Google and Mandiant have dismantled a sophisticated cyber espionage campaign attributed to the suspected China-nexus threat actor UNC2814, which compromised at least 53 organizations across 42 countries in what Google described as "one of the most far-reaching, impactful campaigns" encountered in recent years.

The GRIDTIDE Backdoor: Hiding in Plain Sight

The campaign's centerpiece is a novel backdoor dubbed GRIDTIDE that leverages Google Sheets API as a covert communication channel. This C-based malware uses spreadsheet cells as a command-and-control mechanism, disguising malicious traffic as legitimate API calls to Google's cloud services.

GRIDTIDE's cell-based polling system assigns specific roles to spreadsheet cells:

• A1: Polls for attacker commands and overwrites with status responses (e.g., "S-C-R" for Server-Command-Success)
• A2-An: Transfers data including command output and files
• V1: Stores system data from the victim endpoint

The malware supports file upload/download capabilities and execution of arbitrary shell commands, making it a versatile tool for espionage operations.

Campaign Scope and Targeting

UNC2814 has a documented history dating back to 2017, with confirmed operations in over 70 countries. The group has demonstrated particular interest in international governments and global telecommunications organizations across Africa, Asia, and the Americas.

Beyond the 53 confirmed breaches, Google suspects additional infections in more than 20 other nations. The threat actor's global footprint underscores the serious risk facing telecommunications and government sectors worldwide.

Technical Infrastructure and Persistence

Initial access methods remain under investigation, though UNC2814 has a history of exploiting and compromising web servers and edge systems. Once inside a network, the group employs several sophisticated techniques:

• Lateral Movement: Uses service accounts to move laterally via SSH
• Living-off-the-Land (LotL): Leverages legitimate binaries for reconnaissance, privilege escalation, and persistence
• Persistence Mechanisms: Creates systemd services at /etc/systemd/system/xapt.service and spawns malware instances from /usr/sbin/xapt
• VPN Infrastructure: Deploys SoftEther VPN Bridge to establish outbound encrypted connections to external IP addresses

The abuse of SoftEther VPN has been previously linked to multiple Chinese hacking groups, suggesting potential shared infrastructure or tactics.

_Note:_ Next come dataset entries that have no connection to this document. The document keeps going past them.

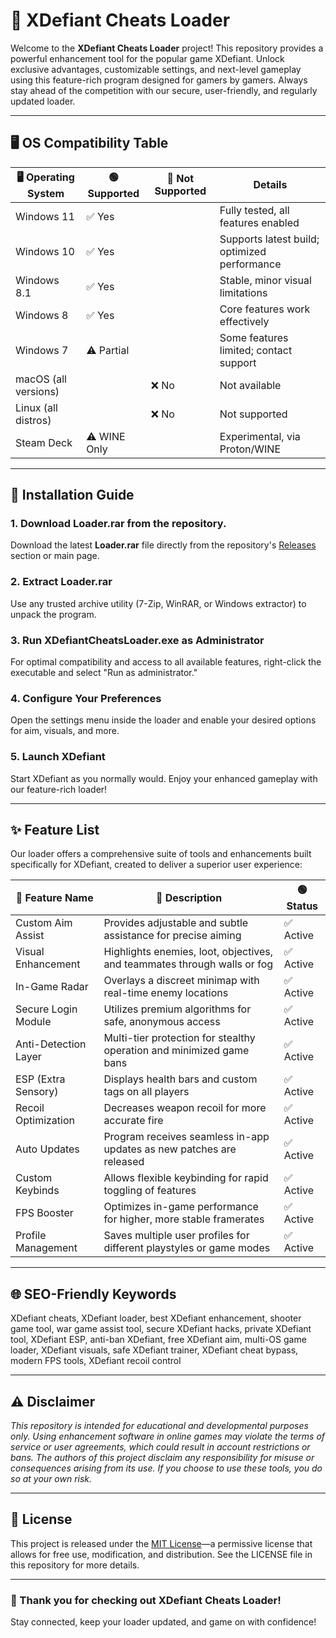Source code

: # 🚀 XDefiant Cheats Loader

Welcome to the **XDefiant Cheats Loader** project! This repository provides a powerful enhancement tool for the popular game XDefiant. Unlock exclusive advantages, customizable settings, and next-level gameplay using this feature-rich program designed for gamers by gamers. Always stay ahead of the competition with our secure, user-friendly, and regularly updated loader.

---

## 🖥️ OS Compatibility Table

| 🖥️ Operating System   | 🟢 Supported     | 🔴 Not Supported  | Details                                       |
|-----------------------|-----------------|------------------|-----------------------------------------------|
| Windows 11            | ✅ Yes           |                  | Fully tested, all features enabled            |
| Windows 10            | ✅ Yes           |                  | Supports latest build; optimized performance  |
| Windows 8.1           | ✅ Yes           |                  | Stable, minor visual limitations              |
| Windows 8             | ✅ Yes           |                  | Core features work effectively                |
| Windows 7             | ⚠️ Partial       |                  | Some features limited; contact support        |
| macOS (all versions)  |                 | ❌ No             | Not available                                 |
| Linux (all distros)   |                 | ❌ No             | Not supported                                 |
| Steam Deck            | ⚠️ WINE Only     |                  | Experimental, via Proton/WINE                 |

---

## 📝 Installation Guide

### 1. Download Loader.rar from the repository.
Download the latest **Loader.rar** file directly from the repository's [Releases](./releases) section or main page.

### 2. Extract Loader.rar
Use any trusted archive utility (7-Zip, WinRAR, or Windows extractor) to unpack the program.

### 3. Run XDefiantCheatsLoader.exe as Administrator
For optimal compatibility and access to all available features, right-click the executable and select "Run as administrator."

### 4. Configure Your Preferences
Open the settings menu inside the loader and enable your desired options for aim, visuals, and more.

### 5. Launch XDefiant
Start XDefiant as you normally would. Enjoy your enhanced gameplay with our feature-rich loader!

---

## ✨ Feature List

Our loader offers a comprehensive suite of tools and enhancements built specifically for XDefiant, created to deliver a superior user experience:

| 🚩 Feature Name        | 🔎 Description                                                                | 🟢 Status      |
|-----------------------|-------------------------------------------------------------------------------|---------------|
| Custom Aim Assist     | Provides adjustable and subtle assistance for precise aiming                  | ✅ Active      |
| Visual Enhancement    | Highlights enemies, loot, objectives, and teammates through walls or fog      | ✅ Active      |
| In-Game Radar         | Overlays a discreet minimap with real-time enemy locations                    | ✅ Active      |
| Secure Login Module   | Utilizes premium algorithms for safe, anonymous access                        | ✅ Active      |
| Anti-Detection Layer  | Multi-tier protection for stealthy operation and minimized game bans          | ✅ Active      |
| ESP (Extra Sensory)   | Displays health bars and custom tags on all players                           | ✅ Active      |
| Recoil Optimization   | Decreases weapon recoil for more accurate fire                                | ✅ Active      |
| Auto Updates          | Program receives seamless in-app updates as new patches are released          | ✅ Active      |
| Custom Keybinds       | Allows flexible keybinding for rapid toggling of features                     | ✅ Active      |
| FPS Booster           | Optimizes in-game performance for higher, more stable framerates              | ✅ Active      |
| Profile Management    | Saves multiple user profiles for different playstyles or game modes           | ✅ Active      |

---

## 🌐 SEO-Friendly Keywords

XDefiant cheats, XDefiant loader, best XDefiant enhancement, shooter game tool, war game assist tool, secure XDefiant hacks, private XDefiant tool, XDefiant ESP, anti-ban XDefiant, free XDefiant aim, multi-OS game loader, XDefiant visuals, safe XDefiant trainer, XDefiant cheat bypass, modern FPS tools, XDefiant recoil control

---

## ⚠️ Disclaimer

*This repository is intended for educational and developmental purposes only. Using enhancement software in online games may violate the terms of service or user agreements, which could result in account restrictions or bans. The authors of this project disclaim any responsibility for misuse or consequences arising from its use. If you choose to use these tools, you do so at your own risk.*

---

## 📕 License

This project is released under the [MIT License](https://opensource.org/licenses/MIT)—a permissive license that allows for free use, modification, and distribution. See the LICENSE file in this repository for more details.

---

### 🙌 Thank you for checking out **XDefiant Cheats Loader**!  
Stay connected, keep your loader updated, and game on with confidence!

Espionage Focus Without Data Exfiltration

Evidence indicates that GRIDTIDE is deployed on endpoints containing personally identifiable information (PII), consistent with cyber espionage targeting persons of interest. However, Google noted that it did not observe any data exfiltration during the campaign.

This pattern suggests the threat actor may be focused on monitoring and intelligence gathering rather than immediate data theft, potentially positioning for future operations or long-term surveillance.

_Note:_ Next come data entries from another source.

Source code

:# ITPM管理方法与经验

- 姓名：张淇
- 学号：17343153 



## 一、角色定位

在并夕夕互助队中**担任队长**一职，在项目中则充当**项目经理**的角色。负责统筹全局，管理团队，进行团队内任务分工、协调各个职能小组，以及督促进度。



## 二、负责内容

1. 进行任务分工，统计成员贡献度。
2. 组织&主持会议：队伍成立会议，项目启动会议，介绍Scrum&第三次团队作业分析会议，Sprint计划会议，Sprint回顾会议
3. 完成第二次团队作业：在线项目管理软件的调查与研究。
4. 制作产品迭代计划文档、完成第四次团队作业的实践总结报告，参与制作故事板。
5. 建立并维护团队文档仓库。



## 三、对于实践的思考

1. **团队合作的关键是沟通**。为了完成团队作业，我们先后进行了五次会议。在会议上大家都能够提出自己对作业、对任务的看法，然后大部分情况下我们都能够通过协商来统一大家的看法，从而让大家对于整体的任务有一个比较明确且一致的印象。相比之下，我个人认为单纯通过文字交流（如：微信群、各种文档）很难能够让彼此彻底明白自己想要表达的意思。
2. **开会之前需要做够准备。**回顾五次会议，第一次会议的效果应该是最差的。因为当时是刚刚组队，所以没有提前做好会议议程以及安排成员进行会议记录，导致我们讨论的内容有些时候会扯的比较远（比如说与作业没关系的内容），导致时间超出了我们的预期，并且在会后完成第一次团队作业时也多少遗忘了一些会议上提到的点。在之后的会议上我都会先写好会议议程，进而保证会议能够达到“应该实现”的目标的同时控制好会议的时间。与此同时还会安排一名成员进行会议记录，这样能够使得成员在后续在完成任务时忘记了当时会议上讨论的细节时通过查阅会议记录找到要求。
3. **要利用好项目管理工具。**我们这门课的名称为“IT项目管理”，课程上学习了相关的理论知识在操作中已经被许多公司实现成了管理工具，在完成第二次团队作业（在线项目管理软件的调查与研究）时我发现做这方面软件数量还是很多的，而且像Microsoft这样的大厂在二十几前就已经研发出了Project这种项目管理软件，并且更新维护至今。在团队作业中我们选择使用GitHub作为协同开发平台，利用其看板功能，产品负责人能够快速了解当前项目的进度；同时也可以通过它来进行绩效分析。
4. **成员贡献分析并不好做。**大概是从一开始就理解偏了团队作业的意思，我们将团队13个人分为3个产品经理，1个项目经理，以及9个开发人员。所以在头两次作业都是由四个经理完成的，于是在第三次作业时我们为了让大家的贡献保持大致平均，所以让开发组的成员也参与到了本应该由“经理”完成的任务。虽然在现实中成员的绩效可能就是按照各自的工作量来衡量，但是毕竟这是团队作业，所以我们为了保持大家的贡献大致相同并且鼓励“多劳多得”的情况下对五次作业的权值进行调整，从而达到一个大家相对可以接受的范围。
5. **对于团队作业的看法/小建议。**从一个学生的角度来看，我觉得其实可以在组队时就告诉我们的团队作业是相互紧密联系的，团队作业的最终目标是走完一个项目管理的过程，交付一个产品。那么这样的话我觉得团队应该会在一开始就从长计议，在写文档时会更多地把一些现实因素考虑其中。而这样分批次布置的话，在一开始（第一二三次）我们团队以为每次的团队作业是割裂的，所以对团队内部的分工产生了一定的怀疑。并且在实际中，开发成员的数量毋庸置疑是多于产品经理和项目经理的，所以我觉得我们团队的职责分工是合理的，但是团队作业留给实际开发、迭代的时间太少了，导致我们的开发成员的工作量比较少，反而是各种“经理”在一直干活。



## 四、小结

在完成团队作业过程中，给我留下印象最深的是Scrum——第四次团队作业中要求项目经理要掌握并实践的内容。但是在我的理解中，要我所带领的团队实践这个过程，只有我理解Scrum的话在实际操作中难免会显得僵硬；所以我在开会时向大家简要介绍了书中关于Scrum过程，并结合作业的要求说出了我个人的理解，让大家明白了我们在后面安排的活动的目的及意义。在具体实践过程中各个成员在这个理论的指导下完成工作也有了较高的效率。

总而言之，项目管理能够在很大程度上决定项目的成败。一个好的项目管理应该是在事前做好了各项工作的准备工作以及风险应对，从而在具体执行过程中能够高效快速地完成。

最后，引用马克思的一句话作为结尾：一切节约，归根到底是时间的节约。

Network Edge Vulnerabilities

The campaign highlights how network edge appliances remain prime targets for nation-state actors. These devices typically lack endpoint malware detection yet provide direct network access or pivot points to internal services when compromised.

Google's intervention involved terminating all Google Cloud Projects controlled by the attacker, disabling known UNC2814 infrastructure, and cutting off access to attacker-controlled accounts and Google Sheets API calls used for C2 purposes.

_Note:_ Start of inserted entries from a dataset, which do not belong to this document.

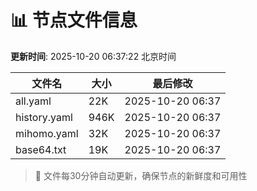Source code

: # 📊 节点文件信息

**更新时间**: 2025-10-20 06:37:22 北京时间

| 文件名 | 大小 | 最后修改 |
|--------|------|----------|
| all.yaml | 22K | 2025-10-20 06:37 |
| history.yaml | 946K | 2025-10-20 06:37 |
| mihomo.yaml | 32K | 2025-10-20 06:37 |
| base64.txt | 19K | 2025-10-20 06:37 |

> 🔄 文件每30分钟自动更新，确保节点的新鲜度和可用性
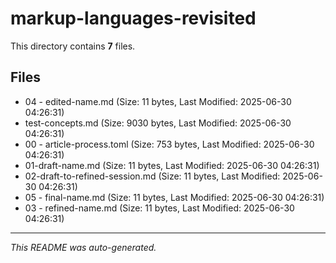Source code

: # markup-languages-revisited

This directory contains **7** files.

## Files

- 04 - edited-name.md (Size: 11 bytes, Last Modified: 2025-06-30 04:26:31)
- test-concepts.md (Size: 9030 bytes, Last Modified: 2025-06-30 04:26:31)
- 00 - article-process.toml (Size: 753 bytes, Last Modified: 2025-06-30 04:26:31)
- 01-draft-name.md (Size: 11 bytes, Last Modified: 2025-06-30 04:26:31)
- 02-draft-to-refined-session.md (Size: 11 bytes, Last Modified: 2025-06-30 04:26:31)
- 05 - final-name.md (Size: 11 bytes, Last Modified: 2025-06-30 04:26:31)
- 03 - refined-name.md (Size: 11 bytes, Last Modified: 2025-06-30 04:26:31)

---
*This README was auto-generated.*
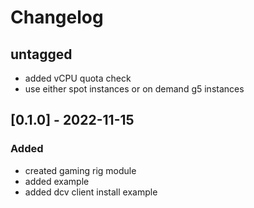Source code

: # Changelog

## untagged 

- added vCPU quota check
- use either spot instances or on demand g5 instances

## [0.1.0] - 2022-11-15

### Added 

- created gaming rig module 
- added example
- added dcv client install example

Industry Response and Future Outlook

Google has issued formal victim notifications to all targeted organizations and is actively supporting those with verified compromises. The tech giant emphasized that such prolific intrusions result from years of focused effort and will not be easily re-established.

However, Google expects UNC2814 will work hard to re-establish its global footprint, highlighting the persistent nature of nation-state cyber operations. The disruption represents a significant setback but not a definitive end to the threat actor's activities.

This campaign joins a growing list of concurrent efforts by Chinese nation-state groups to embed themselves into networks for long-term access, demonstrating the ongoing challenge of defending against sophisticated, state-sponsored cyber espionage operations.